Collected data entries —
┌──

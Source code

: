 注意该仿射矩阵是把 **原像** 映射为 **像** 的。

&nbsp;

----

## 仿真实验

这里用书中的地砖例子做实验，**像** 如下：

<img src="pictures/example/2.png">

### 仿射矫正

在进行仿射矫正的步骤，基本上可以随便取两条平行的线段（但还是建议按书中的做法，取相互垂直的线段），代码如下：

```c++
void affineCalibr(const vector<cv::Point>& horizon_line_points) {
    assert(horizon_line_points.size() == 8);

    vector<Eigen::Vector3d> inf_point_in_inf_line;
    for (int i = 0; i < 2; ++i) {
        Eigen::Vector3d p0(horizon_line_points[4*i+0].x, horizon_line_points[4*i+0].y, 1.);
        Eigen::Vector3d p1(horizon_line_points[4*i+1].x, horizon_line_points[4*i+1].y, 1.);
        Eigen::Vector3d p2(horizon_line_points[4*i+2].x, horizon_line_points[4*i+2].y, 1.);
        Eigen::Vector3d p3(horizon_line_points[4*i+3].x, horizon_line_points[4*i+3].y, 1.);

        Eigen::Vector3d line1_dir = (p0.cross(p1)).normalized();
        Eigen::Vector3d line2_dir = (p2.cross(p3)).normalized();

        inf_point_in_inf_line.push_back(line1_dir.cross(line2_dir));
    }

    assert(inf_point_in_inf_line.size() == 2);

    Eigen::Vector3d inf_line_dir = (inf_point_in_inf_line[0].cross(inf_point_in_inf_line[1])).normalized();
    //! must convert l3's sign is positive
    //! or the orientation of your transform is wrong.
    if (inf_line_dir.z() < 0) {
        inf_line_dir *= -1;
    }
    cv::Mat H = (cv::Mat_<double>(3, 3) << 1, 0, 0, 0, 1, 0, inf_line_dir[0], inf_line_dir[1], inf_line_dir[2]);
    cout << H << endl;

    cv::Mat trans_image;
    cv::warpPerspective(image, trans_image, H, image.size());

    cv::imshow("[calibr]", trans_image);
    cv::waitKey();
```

└──
┌──

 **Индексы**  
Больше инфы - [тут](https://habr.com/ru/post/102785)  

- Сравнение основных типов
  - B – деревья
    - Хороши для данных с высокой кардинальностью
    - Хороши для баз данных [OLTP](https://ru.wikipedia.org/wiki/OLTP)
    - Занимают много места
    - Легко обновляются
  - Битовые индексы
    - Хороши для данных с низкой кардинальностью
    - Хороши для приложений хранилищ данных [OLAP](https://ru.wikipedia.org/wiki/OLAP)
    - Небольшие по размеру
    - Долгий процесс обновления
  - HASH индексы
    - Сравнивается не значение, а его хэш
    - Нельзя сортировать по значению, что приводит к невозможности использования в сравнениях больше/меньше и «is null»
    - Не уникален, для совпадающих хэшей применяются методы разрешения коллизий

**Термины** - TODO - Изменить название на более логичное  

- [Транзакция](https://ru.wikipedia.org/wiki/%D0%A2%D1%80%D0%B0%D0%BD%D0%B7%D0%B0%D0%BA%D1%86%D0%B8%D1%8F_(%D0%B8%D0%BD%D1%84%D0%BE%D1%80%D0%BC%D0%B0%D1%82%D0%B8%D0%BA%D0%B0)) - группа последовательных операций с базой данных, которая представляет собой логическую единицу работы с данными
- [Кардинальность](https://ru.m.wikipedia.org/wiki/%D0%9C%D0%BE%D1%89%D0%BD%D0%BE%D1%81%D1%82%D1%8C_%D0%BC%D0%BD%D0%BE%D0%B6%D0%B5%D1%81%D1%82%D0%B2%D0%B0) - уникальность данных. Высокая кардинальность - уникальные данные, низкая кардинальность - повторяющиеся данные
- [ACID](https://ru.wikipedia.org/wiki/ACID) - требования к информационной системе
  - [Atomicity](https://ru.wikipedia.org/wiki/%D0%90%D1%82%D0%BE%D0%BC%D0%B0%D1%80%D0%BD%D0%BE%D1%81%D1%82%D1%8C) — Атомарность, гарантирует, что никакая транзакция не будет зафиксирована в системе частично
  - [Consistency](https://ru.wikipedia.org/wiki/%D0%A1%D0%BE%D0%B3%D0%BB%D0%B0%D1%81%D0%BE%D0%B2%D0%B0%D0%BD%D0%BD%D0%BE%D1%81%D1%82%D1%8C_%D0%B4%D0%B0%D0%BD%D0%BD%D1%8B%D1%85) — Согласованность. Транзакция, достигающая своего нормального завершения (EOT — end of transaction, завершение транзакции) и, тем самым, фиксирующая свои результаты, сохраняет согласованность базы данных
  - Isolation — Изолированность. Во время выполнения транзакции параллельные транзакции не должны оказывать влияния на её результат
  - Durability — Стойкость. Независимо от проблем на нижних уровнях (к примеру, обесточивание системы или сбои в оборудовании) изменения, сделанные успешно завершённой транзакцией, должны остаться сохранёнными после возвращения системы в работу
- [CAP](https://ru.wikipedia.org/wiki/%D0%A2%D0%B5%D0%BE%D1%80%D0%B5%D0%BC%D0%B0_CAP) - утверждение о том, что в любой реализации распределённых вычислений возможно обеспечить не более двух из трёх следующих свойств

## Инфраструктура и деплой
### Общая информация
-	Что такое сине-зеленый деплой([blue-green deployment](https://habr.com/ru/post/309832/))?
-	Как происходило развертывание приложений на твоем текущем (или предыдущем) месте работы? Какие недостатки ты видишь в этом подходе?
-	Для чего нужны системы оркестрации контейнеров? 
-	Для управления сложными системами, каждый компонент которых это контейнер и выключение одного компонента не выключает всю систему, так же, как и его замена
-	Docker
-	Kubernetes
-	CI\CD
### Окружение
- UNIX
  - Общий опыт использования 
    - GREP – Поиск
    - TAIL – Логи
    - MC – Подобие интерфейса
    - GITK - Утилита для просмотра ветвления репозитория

└──

Assignment — Lines with the word "cross": report how many there are in the entries, as a bare number.

Output for this task — 4